### [What you need to do]
Report all lines of the data below that hold the word "economy".

### [Data for processing]
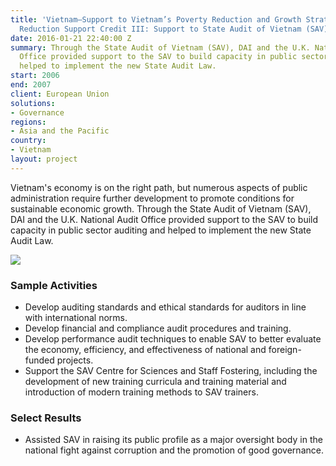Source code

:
 ```yaml
---
title: 'Vietnam—Support to Vietnam’s Poverty Reduction and Growth Strategy under Poverty
  Reduction Support Credit III: Support to State Audit of Vietnam (SAV)'
date: 2016-01-21 22:40:00 Z
summary: Through the State Audit of Vietnam (SAV), DAI and the U.K. National Audit
  Office provided support to the SAV to build capacity in public sector auditing and
  helped to implement the new State Audit Law.
start: 2006
end: 2007
client: European Union
solutions:
- Governance
regions:
- Asia and the Pacific
country:
- Vietnam
layout: project
---
```


Vietnam's economy is on the right path, but numerous aspects of public administration require further development to promote conditions for sustainable economic growth. Through the State Audit of Vietnam (SAV), DAI and the U.K. National Audit Office provided support to the SAV to build capacity in public sector auditing and helped to implement the new State Audit Law.

![][1]

### Sample Activities

* Develop auditing standards and ethical standards for auditors in line with international norms.
* Develop financial and compliance audit procedures and training.
* Develop performance audit techniques to enable SAV to better evaluate the economy, efficiency, and effectiveness of national and foreign-funded projects.
* Support the SAV Centre for Sciences and Staff Fostering, including the development of new training curricula and training material and introduction of modern training methods to SAV trainers.

### Select Results

* Assisted SAV in raising its public profile as a major oversight body in the national fight against corruption and the promotion of good governance.

[1]: https://assetify-dai.com/projects/VietnamAudit.jpg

### [Solution for this exercise]
Vietnam's economy is on the right path, but numerous aspects of public administration require further development to promote conditions for sustainable economic growth. Through the State Audit of Vietnam (SAV), DAI and the U.K. National Audit Office provided support to the SAV to build capacity in public sector auditing and helped to implement the new State Audit Law.
* Develop performance audit techniques to enable SAV to better evaluate the economy, efficiency, and effectiveness of national and foreign-funded projects.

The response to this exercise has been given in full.